*What is being asked*
The expected output is the full set of entries, retyped verbatim, pictures excluded.

*Records*
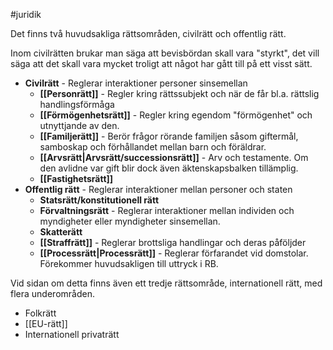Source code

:#juridik 

Det finns två huvudsakliga rättsområden, civilrätt och offentlig rätt.

Inom civilrätten brukar man säga att bevisbördan skall vara "styrkt", det vill säga att det skall vara mycket troligt att något har gått till på ett visst sätt.

- **Civilrätt** - Reglerar interaktioner personer sinsemellan
	- **[[Personrätt]]** - Regler kring rättssubjekt och när de får bl.a. rättslig handlingsförmåga
	- **[[Förmögenhetsrätt]]** - Regler kring egendom "förmögenhet" och utnyttjande av den.
	- **[[Familjerätt]]** - Berör frågor rörande familjen såsom giftermål, samboskap och förhållandet mellan barn och föräldrar.
	- **[[Arvsrätt|Arvsrätt/successionsrätt]]** - Arv och testamente. Om den avlidne var gift blir dock även äktenskapsbalken tillämplig.
	- **[[Fastighetsrätt]]**
- **Offentlig rätt** - Reglerar interaktioner mellan personer och staten
	- **Statsrätt/konstitutionell rätt**
	- **Förvaltningsrätt** - Reglerar interaktioner mellan individen och myndigheter eller myndigheter sinsemellan.
	- **Skatterätt**
	- **[[Straffrätt]]** - Reglerar brottsliga handlingar och deras påföljder
	- **[[Processrätt|Processrätt]]** - Reglerar förfarandet vid domstolar. Förekommer huvudsakligen till uttryck i RB.

Vid sidan om detta finns även ett tredje rättsområde, internationell rätt, med flera underområden.
- Folkrätt
- [[EU-rätt]]
- Internationell privaträtt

*Expected answer*
Source code

:#juridik 

Det finns två huvudsakliga rättsområden, civilrätt och offentlig rätt.

Inom civilrätten brukar man säga att bevisbördan skall vara "styrkt", det vill säga att det skall vara mycket troligt att något har gått till på ett visst sätt.

- **Civilrätt** - Reglerar interaktioner personer sinsemellan
	- **[[Personrätt]]** - Regler kring rättssubjekt och när de får bl.a. rättslig handlingsförmåga
	- **[[Förmögenhetsrätt]]** - Regler kring egendom "förmögenhet" och utnyttjande av den.
	- **[[Familjerätt]]** - Berör frågor rörande familjen såsom giftermål, samboskap och förhållandet mellan barn och föräldrar.
	- **[[Arvsrätt|Arvsrätt/successionsrätt]]** - Arv och testamente. Om den avlidne var gift blir dock även äktenskapsbalken tillämplig.
	- **[[Fastighetsrätt]]**
- **Offentlig rätt** - Reglerar interaktioner mellan personer och staten
	- **Statsrätt/konstitutionell rätt**
	- **Förvaltningsrätt** - Reglerar interaktioner mellan individen och myndigheter eller myndigheter sinsemellan.
	- **Skatterätt**
	- **[[Straffrätt]]** - Reglerar brottsliga handlingar och deras påföljder
	- **[[Processrätt|Processrätt]]** - Reglerar förfarandet vid domstolar. Förekommer huvudsakligen till uttryck i RB.

Vid sidan om detta finns även ett tredje rättsområde, internationell rätt, med flera underområden.
- Folkrätt
- [[EU-rätt]]
- Internationell privaträtt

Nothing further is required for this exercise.